When brands first recognized social media for the powerful communication tool that it has become, there were no guidelines for how businesses should behave on social. Most pioneering brands on social media arrived at their strategy through trial and error, with the tangible results arriving much later, usually in form of user experience surveys. Rules about how not to behave on social had yet to be written.

Thankfully, there is no longer a need to blindly feel your way around your social media strategy—the latest research clearly shows how social media audiences feel about self-promotion from brands. No matter the size of your business, you don’t want to spend your time and resources on a social media strategy that costs you customers. In order to avoid falling prey to the ‘Mute’ button, here are the DOs and DON’Ts of self-promotion on social media.

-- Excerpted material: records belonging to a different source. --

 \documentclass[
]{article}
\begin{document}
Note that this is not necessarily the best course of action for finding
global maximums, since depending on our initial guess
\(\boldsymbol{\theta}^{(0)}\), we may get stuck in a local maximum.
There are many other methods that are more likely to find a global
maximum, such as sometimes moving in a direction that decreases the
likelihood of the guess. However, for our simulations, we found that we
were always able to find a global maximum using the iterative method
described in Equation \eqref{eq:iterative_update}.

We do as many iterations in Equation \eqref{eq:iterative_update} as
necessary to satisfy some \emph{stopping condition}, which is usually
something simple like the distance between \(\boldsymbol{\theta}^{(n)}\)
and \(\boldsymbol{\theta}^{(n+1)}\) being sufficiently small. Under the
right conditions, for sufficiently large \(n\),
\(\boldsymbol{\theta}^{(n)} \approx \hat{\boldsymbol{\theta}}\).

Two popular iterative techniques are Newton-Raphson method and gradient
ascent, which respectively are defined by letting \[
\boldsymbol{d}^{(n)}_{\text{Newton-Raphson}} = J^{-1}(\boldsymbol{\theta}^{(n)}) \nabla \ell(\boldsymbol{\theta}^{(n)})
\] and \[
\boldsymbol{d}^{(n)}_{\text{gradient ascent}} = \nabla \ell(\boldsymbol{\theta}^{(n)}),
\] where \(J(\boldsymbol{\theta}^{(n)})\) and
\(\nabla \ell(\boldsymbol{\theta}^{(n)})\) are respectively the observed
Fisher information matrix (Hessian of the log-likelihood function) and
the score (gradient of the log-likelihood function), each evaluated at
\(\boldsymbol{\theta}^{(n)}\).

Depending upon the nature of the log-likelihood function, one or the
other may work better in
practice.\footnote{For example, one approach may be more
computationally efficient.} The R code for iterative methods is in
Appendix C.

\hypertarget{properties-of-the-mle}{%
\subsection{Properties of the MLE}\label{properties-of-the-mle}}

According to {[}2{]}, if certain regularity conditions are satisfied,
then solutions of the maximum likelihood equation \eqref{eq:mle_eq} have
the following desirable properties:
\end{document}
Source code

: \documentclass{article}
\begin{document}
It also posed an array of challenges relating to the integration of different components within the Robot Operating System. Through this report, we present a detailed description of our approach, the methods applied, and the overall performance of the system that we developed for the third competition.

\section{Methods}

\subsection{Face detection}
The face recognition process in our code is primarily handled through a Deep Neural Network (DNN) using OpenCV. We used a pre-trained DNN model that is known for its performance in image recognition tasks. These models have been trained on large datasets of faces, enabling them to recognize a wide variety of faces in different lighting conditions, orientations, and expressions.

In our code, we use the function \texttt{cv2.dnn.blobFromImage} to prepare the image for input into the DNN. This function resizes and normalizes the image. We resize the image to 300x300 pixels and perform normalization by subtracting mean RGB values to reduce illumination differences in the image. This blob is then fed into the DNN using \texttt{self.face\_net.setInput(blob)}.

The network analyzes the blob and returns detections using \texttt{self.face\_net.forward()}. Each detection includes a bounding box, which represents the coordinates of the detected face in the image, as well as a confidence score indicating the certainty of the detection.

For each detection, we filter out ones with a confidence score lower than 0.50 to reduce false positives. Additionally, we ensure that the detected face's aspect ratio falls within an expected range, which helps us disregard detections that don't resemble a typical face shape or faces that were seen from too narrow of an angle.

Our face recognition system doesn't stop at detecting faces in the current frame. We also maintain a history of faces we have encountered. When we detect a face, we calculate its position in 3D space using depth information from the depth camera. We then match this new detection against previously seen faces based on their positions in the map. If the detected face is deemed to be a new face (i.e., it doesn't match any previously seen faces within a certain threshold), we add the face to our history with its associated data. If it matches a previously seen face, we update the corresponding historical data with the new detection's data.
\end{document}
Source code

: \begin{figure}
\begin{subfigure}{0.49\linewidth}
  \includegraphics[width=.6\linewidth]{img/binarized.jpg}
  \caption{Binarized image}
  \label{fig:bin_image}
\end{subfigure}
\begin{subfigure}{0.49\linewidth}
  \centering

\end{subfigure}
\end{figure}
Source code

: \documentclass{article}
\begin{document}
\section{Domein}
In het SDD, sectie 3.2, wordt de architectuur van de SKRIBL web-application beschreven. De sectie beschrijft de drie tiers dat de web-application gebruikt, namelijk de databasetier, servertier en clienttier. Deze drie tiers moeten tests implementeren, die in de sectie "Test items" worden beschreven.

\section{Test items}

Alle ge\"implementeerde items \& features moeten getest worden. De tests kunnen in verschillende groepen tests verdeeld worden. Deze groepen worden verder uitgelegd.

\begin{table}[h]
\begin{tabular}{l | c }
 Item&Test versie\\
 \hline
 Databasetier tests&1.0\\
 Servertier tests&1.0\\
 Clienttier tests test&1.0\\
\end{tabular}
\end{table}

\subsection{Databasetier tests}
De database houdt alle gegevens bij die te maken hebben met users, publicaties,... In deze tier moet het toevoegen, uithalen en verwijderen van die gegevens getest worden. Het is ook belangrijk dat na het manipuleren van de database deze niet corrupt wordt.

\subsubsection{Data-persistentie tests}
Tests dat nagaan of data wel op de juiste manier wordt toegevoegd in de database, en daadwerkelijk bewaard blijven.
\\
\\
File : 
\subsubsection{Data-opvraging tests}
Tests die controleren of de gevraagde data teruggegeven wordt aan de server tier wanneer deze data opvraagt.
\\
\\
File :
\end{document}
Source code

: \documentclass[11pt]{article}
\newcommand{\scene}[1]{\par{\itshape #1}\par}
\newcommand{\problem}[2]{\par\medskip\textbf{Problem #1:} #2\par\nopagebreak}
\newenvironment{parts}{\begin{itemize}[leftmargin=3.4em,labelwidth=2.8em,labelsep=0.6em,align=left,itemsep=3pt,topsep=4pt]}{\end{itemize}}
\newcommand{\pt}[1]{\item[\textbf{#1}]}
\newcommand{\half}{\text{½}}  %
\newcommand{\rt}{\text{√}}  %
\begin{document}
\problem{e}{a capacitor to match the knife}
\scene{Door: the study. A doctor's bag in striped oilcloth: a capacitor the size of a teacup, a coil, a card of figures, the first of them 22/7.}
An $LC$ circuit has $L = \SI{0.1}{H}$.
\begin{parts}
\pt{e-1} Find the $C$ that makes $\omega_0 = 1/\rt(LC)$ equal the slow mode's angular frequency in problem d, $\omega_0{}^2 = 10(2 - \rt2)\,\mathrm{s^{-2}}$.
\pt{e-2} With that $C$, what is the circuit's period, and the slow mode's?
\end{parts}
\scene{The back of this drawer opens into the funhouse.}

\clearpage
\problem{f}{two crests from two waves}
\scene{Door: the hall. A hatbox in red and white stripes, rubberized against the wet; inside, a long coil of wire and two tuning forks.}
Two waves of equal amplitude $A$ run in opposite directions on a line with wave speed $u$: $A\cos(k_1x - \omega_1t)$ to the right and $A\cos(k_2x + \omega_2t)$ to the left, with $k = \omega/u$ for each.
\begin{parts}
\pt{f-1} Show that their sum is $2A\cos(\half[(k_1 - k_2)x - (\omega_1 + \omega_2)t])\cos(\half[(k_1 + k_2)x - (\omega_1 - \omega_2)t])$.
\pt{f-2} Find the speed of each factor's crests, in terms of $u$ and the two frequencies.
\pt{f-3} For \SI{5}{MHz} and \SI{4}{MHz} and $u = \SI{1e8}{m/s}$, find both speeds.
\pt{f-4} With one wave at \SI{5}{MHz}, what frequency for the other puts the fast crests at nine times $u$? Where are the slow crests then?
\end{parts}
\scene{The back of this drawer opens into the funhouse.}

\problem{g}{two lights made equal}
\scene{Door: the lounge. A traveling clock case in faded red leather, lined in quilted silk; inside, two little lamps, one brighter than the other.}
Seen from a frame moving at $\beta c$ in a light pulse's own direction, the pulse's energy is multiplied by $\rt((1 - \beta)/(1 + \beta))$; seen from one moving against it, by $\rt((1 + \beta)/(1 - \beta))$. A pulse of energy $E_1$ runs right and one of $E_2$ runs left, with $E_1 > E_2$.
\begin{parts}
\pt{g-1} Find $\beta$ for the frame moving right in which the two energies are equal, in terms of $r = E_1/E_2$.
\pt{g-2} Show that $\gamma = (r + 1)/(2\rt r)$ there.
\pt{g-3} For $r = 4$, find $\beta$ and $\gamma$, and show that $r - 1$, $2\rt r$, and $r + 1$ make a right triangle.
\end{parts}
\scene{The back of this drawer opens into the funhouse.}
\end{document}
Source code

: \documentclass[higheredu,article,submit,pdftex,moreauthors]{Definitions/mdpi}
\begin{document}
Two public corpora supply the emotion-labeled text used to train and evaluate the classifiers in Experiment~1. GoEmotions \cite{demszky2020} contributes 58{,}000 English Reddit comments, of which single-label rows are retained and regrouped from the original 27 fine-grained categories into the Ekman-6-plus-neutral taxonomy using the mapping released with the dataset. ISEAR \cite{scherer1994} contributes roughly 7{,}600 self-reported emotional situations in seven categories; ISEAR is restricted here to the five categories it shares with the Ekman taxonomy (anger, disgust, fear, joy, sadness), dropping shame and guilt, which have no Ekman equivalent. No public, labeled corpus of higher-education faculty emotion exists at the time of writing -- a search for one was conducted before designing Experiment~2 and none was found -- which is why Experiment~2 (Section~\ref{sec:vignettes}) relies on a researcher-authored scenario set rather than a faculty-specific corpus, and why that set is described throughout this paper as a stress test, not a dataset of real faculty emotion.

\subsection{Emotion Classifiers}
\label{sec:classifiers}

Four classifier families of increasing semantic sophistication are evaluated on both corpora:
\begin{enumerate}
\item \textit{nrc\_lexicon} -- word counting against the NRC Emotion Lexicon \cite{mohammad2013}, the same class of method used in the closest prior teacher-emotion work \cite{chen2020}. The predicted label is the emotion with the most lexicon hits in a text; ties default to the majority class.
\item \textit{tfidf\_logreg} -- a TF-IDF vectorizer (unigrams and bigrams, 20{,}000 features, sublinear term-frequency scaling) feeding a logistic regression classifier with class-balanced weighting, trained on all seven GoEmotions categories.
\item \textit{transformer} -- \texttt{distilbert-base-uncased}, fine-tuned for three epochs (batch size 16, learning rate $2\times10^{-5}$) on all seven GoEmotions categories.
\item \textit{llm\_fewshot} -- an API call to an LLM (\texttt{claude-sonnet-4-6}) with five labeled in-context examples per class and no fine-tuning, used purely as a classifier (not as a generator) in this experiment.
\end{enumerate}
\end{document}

DON’T use your brand’s social media feed solely for advertising

Principal analyst at Altmeter Group Brian Solis put it best: “Don’t sell using social media—and I don’t mean that literally, I mean in a way that you think about selling.” What you want social media to reveal is why people should be interested in your brand, and the sales will follow naturally. Solis recommends the following three pillars for brand promotion: listening, learning, and engagement. When a customer feels like their concerns are being heard—and moreover, used to improve a product or a service—they are more likely to choose your brand over the competitors’. This doesn’t mean an occasional promotion or a contest are completely off the table; but these shouldn’t make up the majority of your social media presence.

DO promote and foster your brand’s culture through social

The engagement part in the abovementioned pillars of brand promotion is the key to winning over your audience. Facebook confirms the importance of telling a story instead of selling a product by revealing research about best-performing brand content (spoiler alert: storytelling content is better for engagement). Find out what piques your audience’s interest in your brand through the listening and learning pillars, and if you haven’t already, incorporate this information into your social media presence.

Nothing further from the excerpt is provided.